** Opening EXERCISE INPUT block **
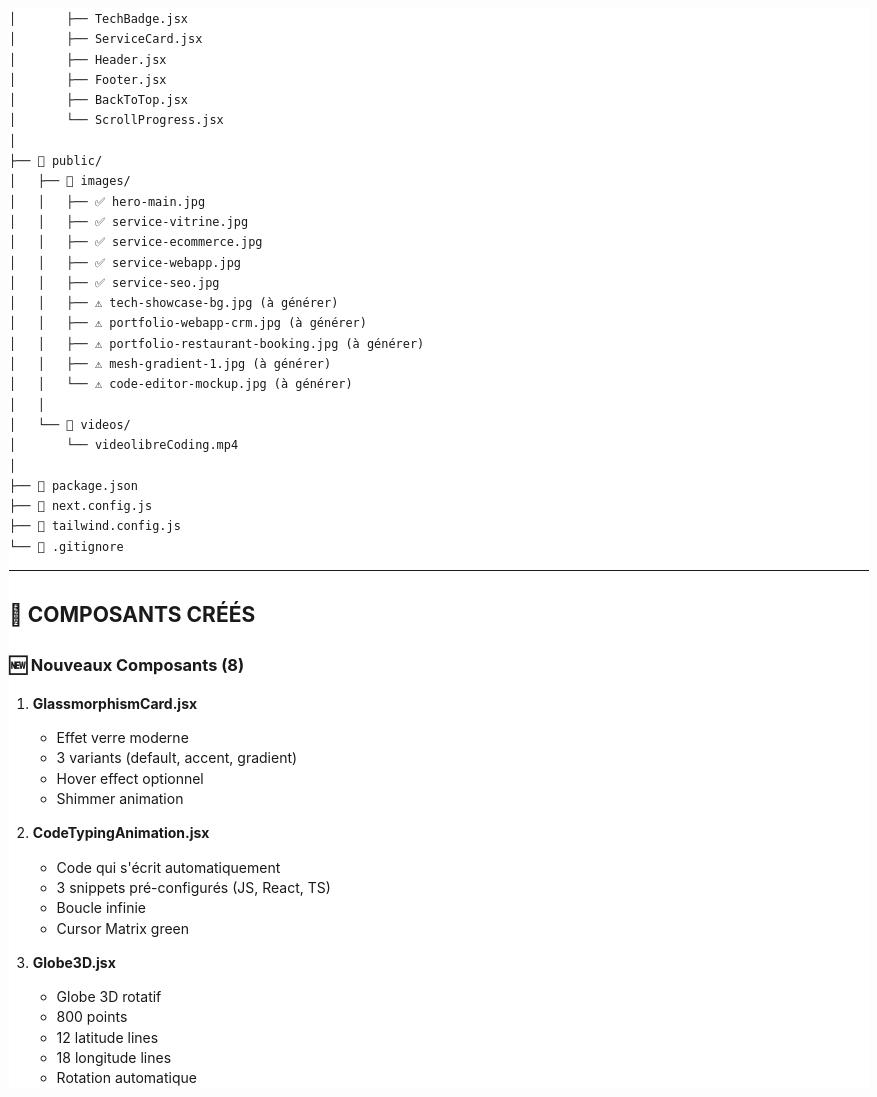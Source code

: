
 ```
│       ├── TechBadge.jsx
│       ├── ServiceCard.jsx
│       ├── Header.jsx
│       ├── Footer.jsx
│       ├── BackToTop.jsx
│       └── ScrollProgress.jsx
│
├── 📁 public/
│   ├── 📁 images/
│   │   ├── ✅ hero-main.jpg
│   │   ├── ✅ service-vitrine.jpg
│   │   ├── ✅ service-ecommerce.jpg
│   │   ├── ✅ service-webapp.jpg
│   │   ├── ✅ service-seo.jpg
│   │   ├── ⚠️ tech-showcase-bg.jpg (à générer)
│   │   ├── ⚠️ portfolio-webapp-crm.jpg (à générer)
│   │   ├── ⚠️ portfolio-restaurant-booking.jpg (à générer)
│   │   ├── ⚠️ mesh-gradient-1.jpg (à générer)
│   │   └── ⚠️ code-editor-mockup.jpg (à générer)
│   │
│   └── 📁 videos/
│       └── videolibreCoding.mp4
│
├── 📄 package.json
├── 📄 next.config.js
├── 📄 tailwind.config.js
└── 📄 .gitignore
```

---

## 🎯 COMPOSANTS CRÉÉS

### 🆕 Nouveaux Composants (8)

1. **GlassmorphismCard.jsx**
   - Effet verre moderne
   - 3 variants (default, accent, gradient)
   - Hover effect optionnel
   - Shimmer animation

2. **CodeTypingAnimation.jsx**
   - Code qui s'écrit automatiquement
   - 3 snippets pré-configurés (JS, React, TS)
   - Boucle infinie
   - Cursor Matrix green

3. **Globe3D.jsx**
   - Globe 3D rotatif
   - 800 points
   - 12 latitude lines
   - 18 longitude lines
   - Rotation automatique
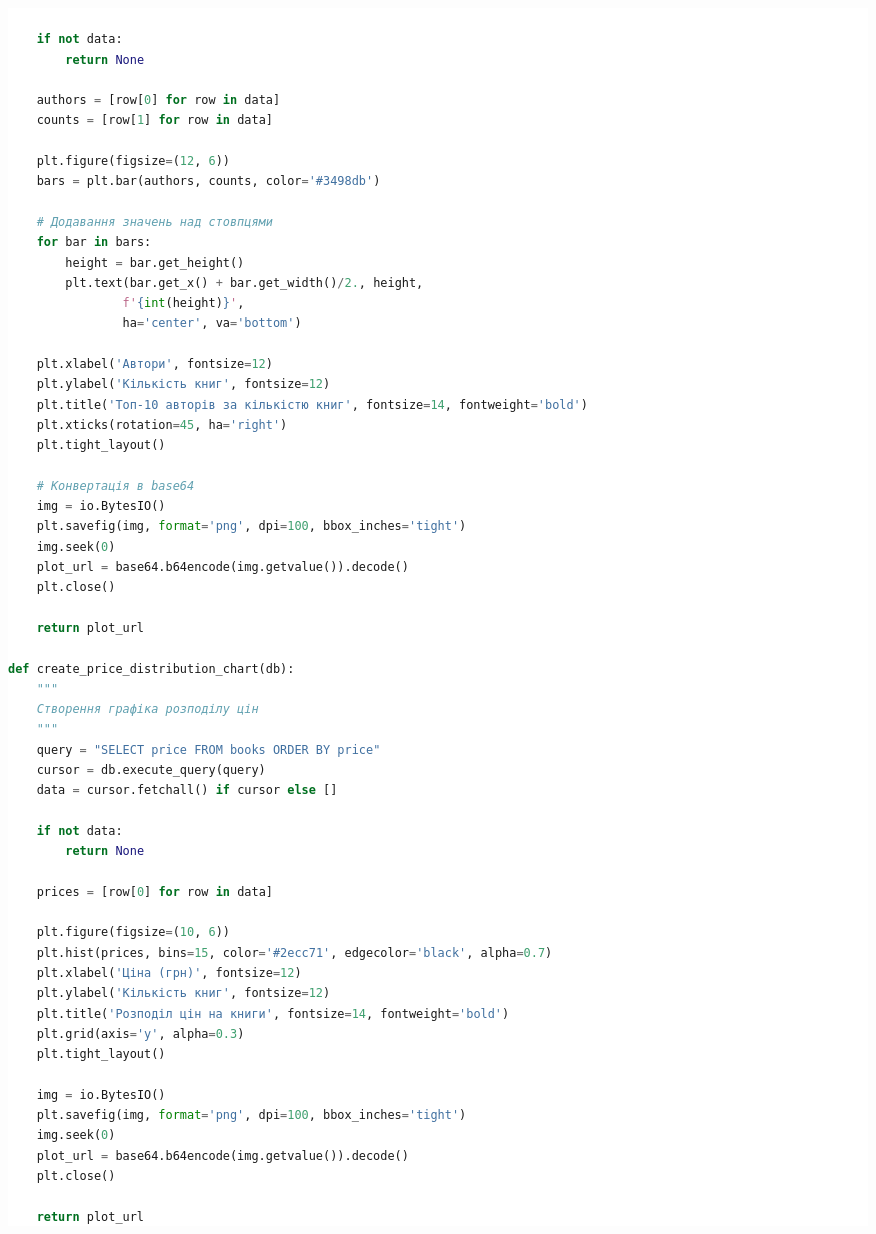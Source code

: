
 ```python

    if not data:
        return None

    authors = [row[0] for row in data]
    counts = [row[1] for row in data]

    plt.figure(figsize=(12, 6))
    bars = plt.bar(authors, counts, color='#3498db')

    # Додавання значень над стовпцями
    for bar in bars:
        height = bar.get_height()
        plt.text(bar.get_x() + bar.get_width()/2., height,
                f'{int(height)}',
                ha='center', va='bottom')

    plt.xlabel('Автори', fontsize=12)
    plt.ylabel('Кількість книг', fontsize=12)
    plt.title('Топ-10 авторів за кількістю книг', fontsize=14, fontweight='bold')
    plt.xticks(rotation=45, ha='right')
    plt.tight_layout()

    # Конвертація в base64
    img = io.BytesIO()
    plt.savefig(img, format='png', dpi=100, bbox_inches='tight')
    img.seek(0)
    plot_url = base64.b64encode(img.getvalue()).decode()
    plt.close()

    return plot_url

def create_price_distribution_chart(db):
    """
    Створення графіка розподілу цін
    """
    query = "SELECT price FROM books ORDER BY price"
    cursor = db.execute_query(query)
    data = cursor.fetchall() if cursor else []

    if not data:
        return None

    prices = [row[0] for row in data]

    plt.figure(figsize=(10, 6))
    plt.hist(prices, bins=15, color='#2ecc71', edgecolor='black', alpha=0.7)
    plt.xlabel('Ціна (грн)', fontsize=12)
    plt.ylabel('Кількість книг', fontsize=12)
    plt.title('Розподіл цін на книги', fontsize=14, fontweight='bold')
    plt.grid(axis='y', alpha=0.3)
    plt.tight_layout()

    img = io.BytesIO()
    plt.savefig(img, format='png', dpi=100, bbox_inches='tight')
    img.seek(0)
    plot_url = base64.b64encode(img.getvalue()).decode()
    plt.close()

    return plot_url
```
** Closing EXERCISE INPUT block **
→ EXERCISE PROMPT
Go through the material above and count the lines that include "bars". Give the number alone.

→ WRITTEN RESPONSE
2